El libro de la era Gutenberg ha cumplido más de 500 años. Si bien el origen de la escritura, para señalar las propiedades, se remonta a varios siglos antes. El filósofo griego Anaxágoras sostiene que el hombre es inteligente porque tiene manos. Manos para trabajar y para escribir. Se instituye con la escritura el reino de lo permanente, ya que la fuerza de lo escrito rompía las trabas y los límites de las palabras. Así nació la historia, con la que se pudieron fijar en el recuerdo de los hombres las leyes, las decisiones soberanas, los acontecimientos sociales o las manifestaciones literarias.

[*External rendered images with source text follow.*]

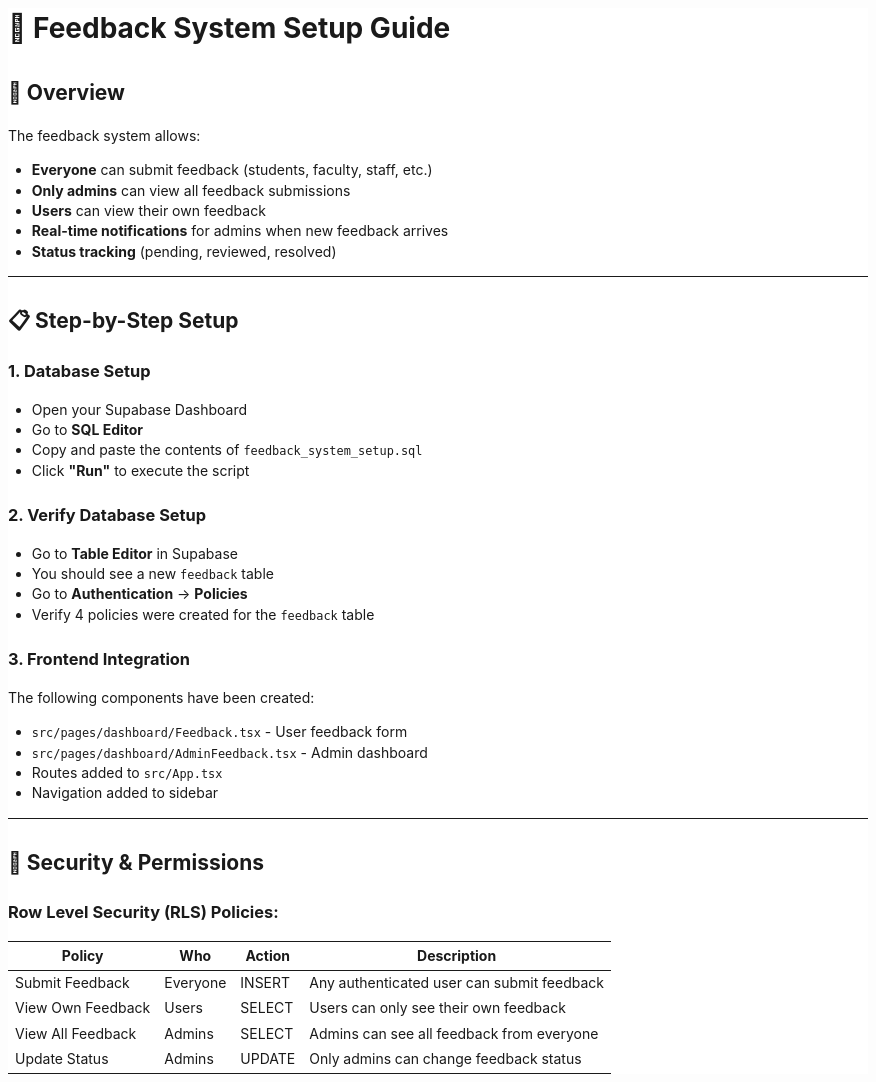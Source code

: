 # 📝 Feedback System Setup Guide

## 🎯 **Overview**
The feedback system allows:
- **Everyone** can submit feedback (students, faculty, staff, etc.)
- **Only admins** can view all feedback submissions
- **Users** can view their own feedback
- **Real-time notifications** for admins when new feedback arrives
- **Status tracking** (pending, reviewed, resolved)

---

## 📋 **Step-by-Step Setup**

### 1. **Database Setup**
   - Open your Supabase Dashboard
   - Go to **SQL Editor**
   - Copy and paste the contents of `feedback_system_setup.sql`
   - Click **"Run"** to execute the script

### 2. **Verify Database Setup**
   - Go to **Table Editor** in Supabase
   - You should see a new `feedback` table
   - Go to **Authentication** → **Policies**
   - Verify 4 policies were created for the `feedback` table

### 3. **Frontend Integration**
   The following components have been created:
   - `src/pages/dashboard/Feedback.tsx` - User feedback form
   - `src/pages/dashboard/AdminFeedback.tsx` - Admin dashboard
   - Routes added to `src/App.tsx`
   - Navigation added to sidebar

---

## 🔐 **Security & Permissions**

### **Row Level Security (RLS) Policies:**

| Policy | Who | Action | Description |
|--------|-----|--------|-------------|
| Submit Feedback | Everyone | INSERT | Any authenticated user can submit feedback |
| View Own Feedback | Users | SELECT | Users can only see their own feedback |
| View All Feedback | Admins | SELECT | Admins can see all feedback from everyone |
| Update Status | Admins | UPDATE | Only admins can change feedback status |
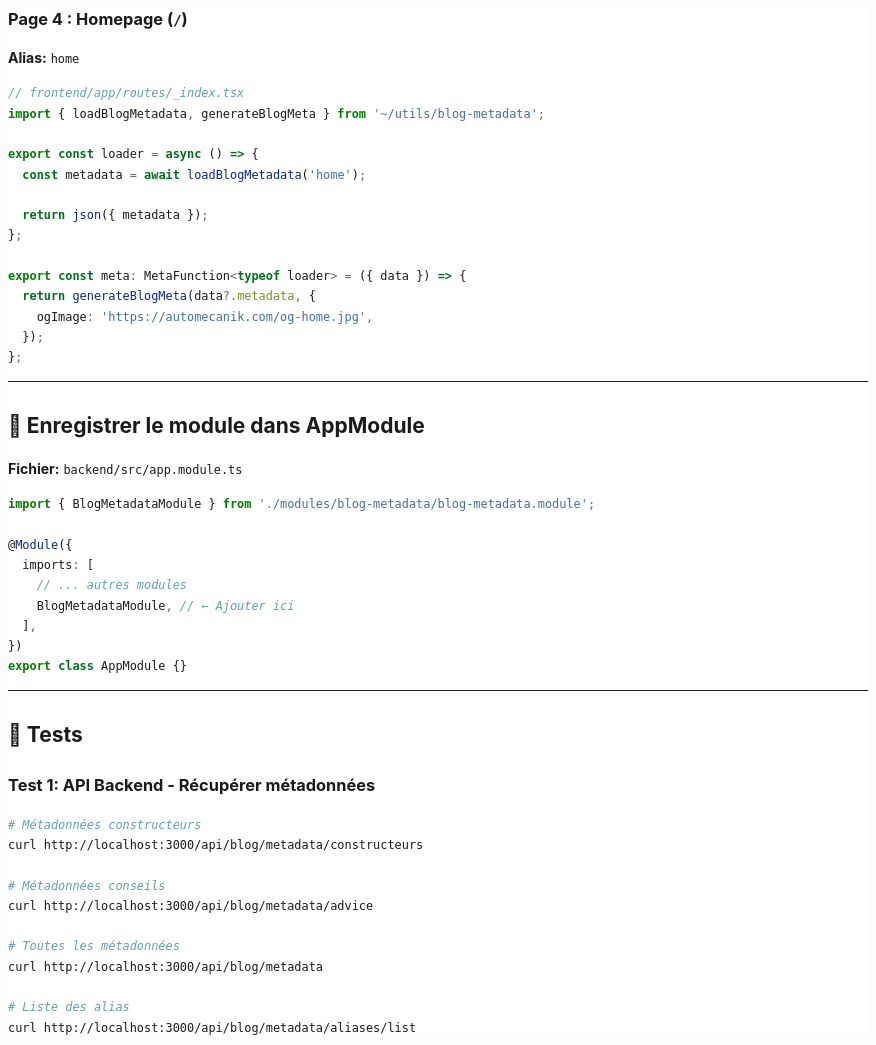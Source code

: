 ### Page 4 : Homepage (`/`)

**Alias:** `home`

```typescript
// frontend/app/routes/_index.tsx
import { loadBlogMetadata, generateBlogMeta } from '~/utils/blog-metadata';

export const loader = async () => {
  const metadata = await loadBlogMetadata('home');
  
  return json({ metadata });
};

export const meta: MetaFunction<typeof loader> = ({ data }) => {
  return generateBlogMeta(data?.metadata, {
    ogImage: 'https://automecanik.com/og-home.jpg',
  });
};
```

---

## 🔧 Enregistrer le module dans AppModule

**Fichier:** `backend/src/app.module.ts`

```typescript
import { BlogMetadataModule } from './modules/blog-metadata/blog-metadata.module';

@Module({
  imports: [
    // ... autres modules
    BlogMetadataModule, // ← Ajouter ici
  ],
})
export class AppModule {}
```

---

## 🧪 Tests

### Test 1: API Backend - Récupérer métadonnées

```bash
# Métadonnées constructeurs
curl http://localhost:3000/api/blog/metadata/constructeurs

# Métadonnées conseils
curl http://localhost:3000/api/blog/metadata/advice

# Toutes les métadonnées
curl http://localhost:3000/api/blog/metadata

# Liste des alias
curl http://localhost:3000/api/blog/metadata/aliases/list
```
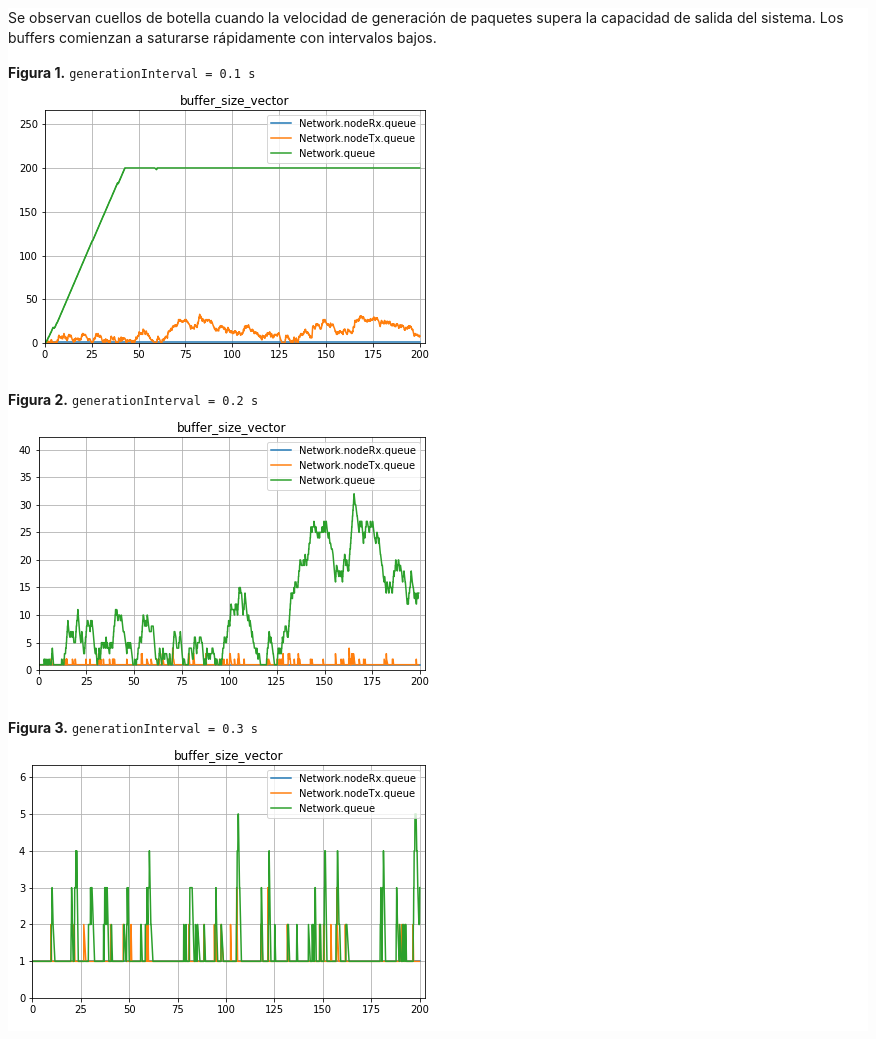 Se observan cuellos de botella cuando la velocidad de generación de paquetes supera la capacidad de salida del sistema. Los buffers comienzan a saturarse rápidamente con intervalos bajos.

**Figura 1.** `generationInterval = 0.1 s`  
![Buffer size vector (interval 0.1 s)](imagenes/figura4.png)

**Figura 2.** `generationInterval = 0.2 s`  
![Buffer size vector (interval 0.2 s)](imagenes/figura5.png)

**Figura 3.** `generationInterval = 0.3 s`  
![Buffer size vector (interval 0.3 s)](imagenes/figura6.png)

En los tiempos modernos, los libros impresos se han institucionalizado y universalizado como productos culturales y mercantiles de primer orden. Forman parte de un vasto mundo integrado por bibliotecas públicas y privadas, librerías, círculos de lectores, días, ferias y políticas del libro, poderosas editoriales y distribuidoras... En cualquier caso, de lo que supone el libro de perturbador para el poder político dan cuenta las quemas, los autos de fe, la destrucción masiva de libros como una constante a la largo de la historia. A principios del siglo XIX, el escritor alemán Heine sentenció que allí donde se quemaban libros se acababa quemando a los seres humanos: hubo regímenes políticos que cumplieron ambos objetivos en proporciones aterradoras. En la novela de Ray Bradburg, «Fahrenheit 451» (que es la temperatura a la que el papel de los libros se inflama y arde) se describe una perversa utopía en la que tener libros es un delito y leerlos un crimen severamente castigado por las leyes. Y la primera gran destrucción real de libros del siglo XXI se produjo hace ocho años en Irak, en la Biblioteca Nacional de Bagdad, donde fueron saqueados y quemados más de un millón de libros y varios millones de otros documentos escritos. Sobre el tema acaba de reeditarse el magnífico ensayo de Fernando Baéz, «Nueva historia universal de la destrucción de libros».

En otro sentido, a los libros se les ha concedido un valor reverencial. Existen autores para los que los libros son los auténticos depositarios de una saber acumulado y universal, una especie de templos de la sabiduría. Y para muchos pueblos el libro constituye una suerte de manifestación divina de un espíritu superior, como los libros sagrados de las grandes religiones monoteístas.

Los libros son utilizados asimismo como talismanes que refuerzan saberes y poderes que desbordan las peripecias individuales. En tiempos de la I República española, el farmacéutico Tomás Mendoza Marrón, presidente del Casino de Obreros de Langreo, primer centro asturiano de su naturaleza con biblioteca propia, se dirigía al ministro de Fomento solicitándole libros para sus socios en estos términos: «Tres mil obreros del carbón y del hierro os piden este favor. No dudéis de su amistad política (republicana). No dudéis de su amor a leer. Que lean ciudadano ministro. Leyendo para ser útiles a la patria».

Por último, coincidimos con el filósofo Fernández Tresguerres en que el libro «es uno de los hechos más prodigiosos y sorprendentes de la historia de la humanidad y una de las creaciones más significativas de nuestra especie».